- Vallejo California State Capitol in 1852
- 38°06′00″N 122°15′33″W﻿ / ﻿38.10007°N 122.2591°W
- Location: 300 York Street, Vallejo, California

History
- Built: 1852

California Historical Landmark
- Designated: April 1, 1957
- Reference no.: 574

= California State Capitol (Vallejo, California) =

Historical place in Solano County, United States

Vallejo California State Capitol was founded on May 4, 1852, at a building in Vallejo, California in Solano County, California.
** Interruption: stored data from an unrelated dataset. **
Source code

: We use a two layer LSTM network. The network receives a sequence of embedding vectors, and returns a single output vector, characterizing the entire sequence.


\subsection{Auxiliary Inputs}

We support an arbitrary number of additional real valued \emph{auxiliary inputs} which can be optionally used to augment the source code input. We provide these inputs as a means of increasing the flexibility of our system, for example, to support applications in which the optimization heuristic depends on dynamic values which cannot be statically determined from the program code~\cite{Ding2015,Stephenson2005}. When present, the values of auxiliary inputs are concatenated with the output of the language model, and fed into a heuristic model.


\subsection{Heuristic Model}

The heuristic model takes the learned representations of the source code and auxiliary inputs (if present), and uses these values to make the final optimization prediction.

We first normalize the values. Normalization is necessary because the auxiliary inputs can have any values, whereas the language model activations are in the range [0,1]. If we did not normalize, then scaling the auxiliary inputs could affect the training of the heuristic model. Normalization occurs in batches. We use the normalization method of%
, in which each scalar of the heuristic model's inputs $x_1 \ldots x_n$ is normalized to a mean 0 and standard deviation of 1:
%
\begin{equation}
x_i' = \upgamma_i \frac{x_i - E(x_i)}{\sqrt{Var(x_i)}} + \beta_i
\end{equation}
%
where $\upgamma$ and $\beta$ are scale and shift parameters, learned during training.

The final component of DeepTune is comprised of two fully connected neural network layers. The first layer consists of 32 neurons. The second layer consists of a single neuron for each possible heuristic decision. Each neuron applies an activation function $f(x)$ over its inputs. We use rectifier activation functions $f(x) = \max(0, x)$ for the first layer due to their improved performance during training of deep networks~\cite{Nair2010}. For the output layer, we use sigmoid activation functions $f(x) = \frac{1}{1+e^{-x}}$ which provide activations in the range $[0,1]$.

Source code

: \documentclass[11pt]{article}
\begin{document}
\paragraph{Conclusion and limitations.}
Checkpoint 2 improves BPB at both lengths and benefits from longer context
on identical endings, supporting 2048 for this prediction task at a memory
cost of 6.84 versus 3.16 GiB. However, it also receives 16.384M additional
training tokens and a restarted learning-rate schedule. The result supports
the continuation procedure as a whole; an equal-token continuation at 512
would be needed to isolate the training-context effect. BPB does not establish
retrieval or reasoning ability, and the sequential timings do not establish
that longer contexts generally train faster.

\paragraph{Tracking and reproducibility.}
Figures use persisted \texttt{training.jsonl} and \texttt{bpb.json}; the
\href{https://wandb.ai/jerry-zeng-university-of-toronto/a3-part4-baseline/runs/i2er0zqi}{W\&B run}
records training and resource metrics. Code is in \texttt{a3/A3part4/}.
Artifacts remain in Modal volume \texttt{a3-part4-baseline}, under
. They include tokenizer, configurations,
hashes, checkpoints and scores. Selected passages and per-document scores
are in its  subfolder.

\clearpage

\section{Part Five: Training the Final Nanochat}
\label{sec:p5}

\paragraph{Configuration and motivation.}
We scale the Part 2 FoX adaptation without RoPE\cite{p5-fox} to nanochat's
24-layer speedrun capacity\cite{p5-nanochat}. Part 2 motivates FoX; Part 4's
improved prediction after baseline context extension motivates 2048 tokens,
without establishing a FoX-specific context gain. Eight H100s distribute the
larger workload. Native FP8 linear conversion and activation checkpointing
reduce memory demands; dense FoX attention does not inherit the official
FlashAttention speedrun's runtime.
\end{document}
The Vallejo California State Capitol site is a California Historical Landmark No. 574 listed on April 1, 1957.

From May 4, 1852, to February 4, 1853, a Vallejo wooden two-story building served as the California State Capitol .
The building had a half set basement and was located at 300 York Street, Vallejo. General Mariano Guadalupe Vallejo (1807-1890) offered the site to the State after the wooden Sacramento California State Capitol building in the Sacramento First Courthouse burnt to the ground in large fire on July 13, 1854.

After the Vallejo California State Capitol, the State Capitol moved to the Fischer-Hanlon House, in Benicia, California, from February 3, 1853, to February 24, 1854. The Benicia site is California Historical Landmark #153. Then the California State Capitol moved back to Sacramento, California Historical Landmark #869.

The former Vallejo California State Capitol Building was lost on August 20, 1859, as hay stored in the basement caught fire. Site is now a parking lot. Site is California Historical Landmark #574.

A historical marker is at the site of the former Vallejo California State Capitol on the Northwest corner of a city parking lot at 200 block of York Street, next to the Vallejo Transit Center. The marker was placed there by Native Sons of the Golden West, Historic Landmark Committee in 1938. There is second smaller marker also.